Gebeden op de eerste zondag van de
advent
Inleiding:
Welkom op deze eerste zondag van de
advent.
In de kerk is het vandaag Nieuwjaar,
een nieuw begin van stil staan bij het leven van Jezus,
het centrum van onze gelovige verbondenheid.
Zoals bij elke jaarwisseling kijken we naar het verleden,
maar veel belangrijker is het vooruitzien naar de toekomst,
niet een toekomst waarin we passief afwachten wat er op ons afkomt,
maar een toekomst dat we zelf de handen uit de mouwen steken
om er samen iets goeds van te maken.
Daarom worden we vandaag opgeroepen tot waakzaamheid,
om steeds de kansen te zien die we krijgen
om leven en welzijn op een goede manier met elkaar te delen.
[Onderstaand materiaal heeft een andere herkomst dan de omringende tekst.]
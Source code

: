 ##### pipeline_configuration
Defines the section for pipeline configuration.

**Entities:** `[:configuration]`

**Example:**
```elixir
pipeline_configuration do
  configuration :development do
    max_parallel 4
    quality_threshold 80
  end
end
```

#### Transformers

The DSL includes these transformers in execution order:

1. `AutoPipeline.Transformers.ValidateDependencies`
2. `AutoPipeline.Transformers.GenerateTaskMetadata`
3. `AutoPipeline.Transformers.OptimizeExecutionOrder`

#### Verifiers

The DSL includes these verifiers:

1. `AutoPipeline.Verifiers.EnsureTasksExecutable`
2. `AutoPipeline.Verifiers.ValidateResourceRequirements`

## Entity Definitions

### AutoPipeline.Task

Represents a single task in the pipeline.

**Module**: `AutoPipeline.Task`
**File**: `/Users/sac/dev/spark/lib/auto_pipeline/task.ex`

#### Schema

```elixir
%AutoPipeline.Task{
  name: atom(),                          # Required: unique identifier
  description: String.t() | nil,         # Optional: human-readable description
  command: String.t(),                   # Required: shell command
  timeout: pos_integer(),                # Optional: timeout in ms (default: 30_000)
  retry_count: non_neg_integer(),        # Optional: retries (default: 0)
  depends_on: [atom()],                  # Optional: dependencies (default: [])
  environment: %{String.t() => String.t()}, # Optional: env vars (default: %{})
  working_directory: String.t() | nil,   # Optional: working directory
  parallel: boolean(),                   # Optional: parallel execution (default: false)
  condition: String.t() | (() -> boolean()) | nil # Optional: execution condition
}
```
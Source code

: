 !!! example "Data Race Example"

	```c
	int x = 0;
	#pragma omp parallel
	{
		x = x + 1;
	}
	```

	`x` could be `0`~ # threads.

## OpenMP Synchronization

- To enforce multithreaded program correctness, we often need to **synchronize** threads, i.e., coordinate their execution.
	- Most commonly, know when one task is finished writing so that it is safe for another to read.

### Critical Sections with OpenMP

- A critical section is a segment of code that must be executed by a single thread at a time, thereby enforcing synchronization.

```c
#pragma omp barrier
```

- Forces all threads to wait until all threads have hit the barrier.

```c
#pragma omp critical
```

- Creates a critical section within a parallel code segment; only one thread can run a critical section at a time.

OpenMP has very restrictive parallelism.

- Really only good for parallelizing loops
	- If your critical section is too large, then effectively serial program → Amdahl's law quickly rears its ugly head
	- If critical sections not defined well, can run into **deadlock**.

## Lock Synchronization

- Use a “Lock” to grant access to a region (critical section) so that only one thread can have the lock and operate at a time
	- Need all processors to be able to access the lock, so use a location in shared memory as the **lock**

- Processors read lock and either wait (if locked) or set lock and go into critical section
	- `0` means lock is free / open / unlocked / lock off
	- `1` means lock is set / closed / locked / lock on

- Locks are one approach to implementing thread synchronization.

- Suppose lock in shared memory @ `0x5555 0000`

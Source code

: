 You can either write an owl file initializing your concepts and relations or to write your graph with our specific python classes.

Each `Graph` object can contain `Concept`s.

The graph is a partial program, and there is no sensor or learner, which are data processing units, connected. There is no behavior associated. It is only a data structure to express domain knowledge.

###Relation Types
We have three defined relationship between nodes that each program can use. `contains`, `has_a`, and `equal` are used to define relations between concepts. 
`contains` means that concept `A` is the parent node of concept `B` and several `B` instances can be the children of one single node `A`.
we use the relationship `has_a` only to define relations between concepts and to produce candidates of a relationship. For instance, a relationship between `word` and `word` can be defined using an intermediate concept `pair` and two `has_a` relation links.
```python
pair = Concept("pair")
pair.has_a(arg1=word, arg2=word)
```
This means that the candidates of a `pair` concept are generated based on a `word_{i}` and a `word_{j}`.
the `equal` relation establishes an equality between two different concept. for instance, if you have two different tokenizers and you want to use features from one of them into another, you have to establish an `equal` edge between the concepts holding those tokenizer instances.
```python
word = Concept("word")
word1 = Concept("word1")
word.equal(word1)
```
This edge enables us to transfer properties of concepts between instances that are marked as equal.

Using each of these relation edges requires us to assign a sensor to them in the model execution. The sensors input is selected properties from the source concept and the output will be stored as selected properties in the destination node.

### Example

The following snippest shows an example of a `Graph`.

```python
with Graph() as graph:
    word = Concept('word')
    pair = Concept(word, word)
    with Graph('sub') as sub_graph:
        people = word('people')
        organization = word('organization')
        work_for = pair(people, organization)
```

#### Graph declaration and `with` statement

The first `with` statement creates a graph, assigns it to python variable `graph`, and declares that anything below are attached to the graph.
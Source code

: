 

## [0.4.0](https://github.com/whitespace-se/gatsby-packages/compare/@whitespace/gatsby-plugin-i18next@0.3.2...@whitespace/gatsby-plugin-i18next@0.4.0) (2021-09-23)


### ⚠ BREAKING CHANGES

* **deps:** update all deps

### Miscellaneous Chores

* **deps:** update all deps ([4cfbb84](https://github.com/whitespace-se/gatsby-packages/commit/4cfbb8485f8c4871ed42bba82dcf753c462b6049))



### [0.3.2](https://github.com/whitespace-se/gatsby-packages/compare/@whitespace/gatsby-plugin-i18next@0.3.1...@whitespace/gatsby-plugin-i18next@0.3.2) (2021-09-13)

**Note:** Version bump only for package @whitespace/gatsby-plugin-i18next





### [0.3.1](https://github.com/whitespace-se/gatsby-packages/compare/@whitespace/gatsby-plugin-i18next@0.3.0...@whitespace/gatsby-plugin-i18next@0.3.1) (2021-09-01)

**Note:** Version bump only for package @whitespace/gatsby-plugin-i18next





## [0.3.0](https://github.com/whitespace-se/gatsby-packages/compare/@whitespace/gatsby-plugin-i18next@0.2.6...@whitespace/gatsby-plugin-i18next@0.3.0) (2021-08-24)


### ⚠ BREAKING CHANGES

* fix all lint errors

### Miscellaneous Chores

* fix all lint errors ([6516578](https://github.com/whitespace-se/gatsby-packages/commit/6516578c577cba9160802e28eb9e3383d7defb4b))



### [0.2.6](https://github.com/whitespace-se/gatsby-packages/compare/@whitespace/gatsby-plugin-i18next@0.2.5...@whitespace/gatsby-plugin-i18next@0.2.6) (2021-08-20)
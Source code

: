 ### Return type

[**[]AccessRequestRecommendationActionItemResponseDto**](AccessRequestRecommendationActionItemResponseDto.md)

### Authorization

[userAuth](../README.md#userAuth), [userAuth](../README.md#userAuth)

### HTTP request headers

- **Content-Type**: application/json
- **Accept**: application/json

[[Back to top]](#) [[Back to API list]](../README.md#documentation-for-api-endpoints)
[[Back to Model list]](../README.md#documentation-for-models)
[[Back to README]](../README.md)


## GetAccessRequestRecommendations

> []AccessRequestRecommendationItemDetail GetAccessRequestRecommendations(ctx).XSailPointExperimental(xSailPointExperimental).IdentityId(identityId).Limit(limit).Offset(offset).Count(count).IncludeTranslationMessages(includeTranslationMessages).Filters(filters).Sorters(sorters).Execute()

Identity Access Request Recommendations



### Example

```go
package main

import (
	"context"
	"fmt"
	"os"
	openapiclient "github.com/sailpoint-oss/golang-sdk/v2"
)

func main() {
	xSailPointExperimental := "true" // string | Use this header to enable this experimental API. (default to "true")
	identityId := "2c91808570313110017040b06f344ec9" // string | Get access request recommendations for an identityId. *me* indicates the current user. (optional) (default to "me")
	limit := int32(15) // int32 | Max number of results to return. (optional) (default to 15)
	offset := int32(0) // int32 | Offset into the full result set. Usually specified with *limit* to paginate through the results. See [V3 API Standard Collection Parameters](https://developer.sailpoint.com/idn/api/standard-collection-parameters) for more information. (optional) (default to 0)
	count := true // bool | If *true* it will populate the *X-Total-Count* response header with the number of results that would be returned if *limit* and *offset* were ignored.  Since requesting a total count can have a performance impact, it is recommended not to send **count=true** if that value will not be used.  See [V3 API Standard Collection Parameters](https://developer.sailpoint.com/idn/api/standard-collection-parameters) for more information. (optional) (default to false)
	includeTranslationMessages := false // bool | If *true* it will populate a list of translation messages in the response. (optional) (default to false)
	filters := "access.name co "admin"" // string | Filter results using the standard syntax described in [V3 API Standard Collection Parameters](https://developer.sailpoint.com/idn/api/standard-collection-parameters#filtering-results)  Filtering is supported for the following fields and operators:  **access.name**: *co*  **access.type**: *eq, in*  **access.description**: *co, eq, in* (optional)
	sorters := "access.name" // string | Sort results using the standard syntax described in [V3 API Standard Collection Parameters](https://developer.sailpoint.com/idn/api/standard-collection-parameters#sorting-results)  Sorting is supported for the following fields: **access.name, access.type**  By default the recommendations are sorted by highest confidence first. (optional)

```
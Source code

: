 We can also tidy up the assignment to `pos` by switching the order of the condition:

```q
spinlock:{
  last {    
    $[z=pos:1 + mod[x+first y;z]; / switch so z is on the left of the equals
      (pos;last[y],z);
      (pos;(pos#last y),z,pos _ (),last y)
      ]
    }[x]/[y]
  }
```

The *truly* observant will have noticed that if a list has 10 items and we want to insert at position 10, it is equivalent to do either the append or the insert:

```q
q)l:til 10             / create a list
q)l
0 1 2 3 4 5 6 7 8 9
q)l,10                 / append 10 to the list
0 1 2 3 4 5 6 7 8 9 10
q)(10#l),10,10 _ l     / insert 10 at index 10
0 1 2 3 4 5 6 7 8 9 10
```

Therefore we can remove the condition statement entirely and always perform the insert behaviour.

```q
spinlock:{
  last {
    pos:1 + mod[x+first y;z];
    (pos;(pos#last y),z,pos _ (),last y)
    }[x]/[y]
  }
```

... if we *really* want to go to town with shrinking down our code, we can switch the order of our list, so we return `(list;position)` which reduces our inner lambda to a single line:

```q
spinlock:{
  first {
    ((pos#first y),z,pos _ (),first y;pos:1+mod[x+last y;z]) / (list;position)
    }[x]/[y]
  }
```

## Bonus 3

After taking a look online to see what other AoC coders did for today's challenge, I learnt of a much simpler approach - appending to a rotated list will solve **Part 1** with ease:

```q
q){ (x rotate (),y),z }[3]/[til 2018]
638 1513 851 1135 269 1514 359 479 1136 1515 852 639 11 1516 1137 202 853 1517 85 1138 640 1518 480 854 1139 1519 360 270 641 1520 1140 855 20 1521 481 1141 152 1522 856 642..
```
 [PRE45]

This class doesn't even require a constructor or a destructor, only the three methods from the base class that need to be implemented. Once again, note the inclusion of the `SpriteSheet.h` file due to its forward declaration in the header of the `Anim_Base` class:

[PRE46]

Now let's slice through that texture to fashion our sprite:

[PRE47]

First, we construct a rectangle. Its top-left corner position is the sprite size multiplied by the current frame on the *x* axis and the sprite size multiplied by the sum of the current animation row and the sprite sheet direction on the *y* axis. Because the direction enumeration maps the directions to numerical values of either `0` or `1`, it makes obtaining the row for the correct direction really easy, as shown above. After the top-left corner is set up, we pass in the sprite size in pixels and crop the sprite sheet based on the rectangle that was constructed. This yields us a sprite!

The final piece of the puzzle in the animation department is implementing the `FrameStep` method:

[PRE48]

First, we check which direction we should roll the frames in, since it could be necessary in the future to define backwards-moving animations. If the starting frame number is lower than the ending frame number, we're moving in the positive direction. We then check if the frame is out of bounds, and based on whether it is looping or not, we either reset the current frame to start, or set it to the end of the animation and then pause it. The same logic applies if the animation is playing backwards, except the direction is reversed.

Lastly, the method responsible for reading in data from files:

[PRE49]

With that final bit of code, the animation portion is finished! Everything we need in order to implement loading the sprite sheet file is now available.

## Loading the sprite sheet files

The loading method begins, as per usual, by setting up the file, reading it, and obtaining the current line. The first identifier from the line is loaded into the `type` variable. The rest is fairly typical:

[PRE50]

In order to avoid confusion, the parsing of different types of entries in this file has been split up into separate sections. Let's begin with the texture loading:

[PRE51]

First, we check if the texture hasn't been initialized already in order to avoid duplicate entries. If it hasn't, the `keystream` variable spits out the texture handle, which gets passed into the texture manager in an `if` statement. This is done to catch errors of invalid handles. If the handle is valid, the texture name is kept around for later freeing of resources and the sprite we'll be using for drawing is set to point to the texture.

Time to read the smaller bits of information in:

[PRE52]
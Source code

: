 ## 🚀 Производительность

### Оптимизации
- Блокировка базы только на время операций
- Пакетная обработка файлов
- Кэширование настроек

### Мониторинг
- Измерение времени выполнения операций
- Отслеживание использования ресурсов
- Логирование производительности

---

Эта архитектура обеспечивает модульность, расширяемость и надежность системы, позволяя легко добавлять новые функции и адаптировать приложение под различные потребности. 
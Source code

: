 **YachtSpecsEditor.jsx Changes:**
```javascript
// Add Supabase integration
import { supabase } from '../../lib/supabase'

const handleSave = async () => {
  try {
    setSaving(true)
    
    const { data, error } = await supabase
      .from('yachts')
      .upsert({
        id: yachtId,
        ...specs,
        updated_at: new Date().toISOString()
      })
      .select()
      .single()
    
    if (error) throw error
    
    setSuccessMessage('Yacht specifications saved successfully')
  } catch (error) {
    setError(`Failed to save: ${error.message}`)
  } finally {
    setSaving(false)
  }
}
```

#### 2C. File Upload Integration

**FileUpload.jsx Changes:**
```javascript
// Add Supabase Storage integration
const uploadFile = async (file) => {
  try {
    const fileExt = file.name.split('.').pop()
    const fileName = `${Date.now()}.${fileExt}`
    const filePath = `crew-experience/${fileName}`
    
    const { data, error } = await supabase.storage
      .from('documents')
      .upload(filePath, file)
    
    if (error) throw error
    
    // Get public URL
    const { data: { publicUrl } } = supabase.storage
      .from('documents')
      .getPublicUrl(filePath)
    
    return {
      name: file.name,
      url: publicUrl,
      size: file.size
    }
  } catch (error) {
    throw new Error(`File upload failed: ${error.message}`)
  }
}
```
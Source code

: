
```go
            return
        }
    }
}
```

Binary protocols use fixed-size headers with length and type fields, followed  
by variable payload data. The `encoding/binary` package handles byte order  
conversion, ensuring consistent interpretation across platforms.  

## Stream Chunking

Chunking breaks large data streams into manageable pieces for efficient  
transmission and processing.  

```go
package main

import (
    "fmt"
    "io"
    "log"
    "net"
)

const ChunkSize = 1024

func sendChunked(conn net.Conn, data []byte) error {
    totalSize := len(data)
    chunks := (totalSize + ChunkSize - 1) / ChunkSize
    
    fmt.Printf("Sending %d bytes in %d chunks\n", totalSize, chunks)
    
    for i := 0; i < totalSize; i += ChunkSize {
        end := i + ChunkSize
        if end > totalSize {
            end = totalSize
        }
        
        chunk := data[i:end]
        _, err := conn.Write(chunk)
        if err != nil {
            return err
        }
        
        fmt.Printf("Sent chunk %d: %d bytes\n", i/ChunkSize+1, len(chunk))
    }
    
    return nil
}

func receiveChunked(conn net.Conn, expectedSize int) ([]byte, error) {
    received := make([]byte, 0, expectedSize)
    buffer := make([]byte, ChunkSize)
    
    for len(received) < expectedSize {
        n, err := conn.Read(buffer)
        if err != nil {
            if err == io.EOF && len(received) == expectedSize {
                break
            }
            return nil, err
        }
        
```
Met kerstmis dromen we van het licht dat Jezus in de wereld bracht,
maar dat licht moeten wij uitstralen naar elkaar.
En als teken van onze goede wil om dat te doen
wordt vandaag de eerste kaars van onze adventskrans aangestoken.
Bij het aansteken van de eerste kaars
We steken nu de eerste kaars aan
en denken aan de aarde, de zon en de maan,
in het begin voor ons door God gemaakt,
want waar de zon de aarde raakt,
gaan planten en bomen groeien,
gaan struiken en bloemen bloeien.
Laat ons van een nieuwe toekomst dromen
omdat het kerstfeest weer gaat komen.
Openingsgebed
Heer, help ons mensen te zijn die
durven dromen over licht dat daagt,
die durven hopen op vrede, gerechtigheid en welvaart voor al uw mensen,
die zich durven inzetten om iets waar te maken van die grote droom
van Jezus, het kind van Betlehem en redder van de wereld. Amen
Gebed over de gaven
God van tijd een eeuwigheid, zegen ons samenzijn
rond brood en wijn, de tekenen van Jezus' liefde en trouw
Hij wees ons de weg naar een leefbare aarde,
een wereld waarin iedereen menswaardig leven kan.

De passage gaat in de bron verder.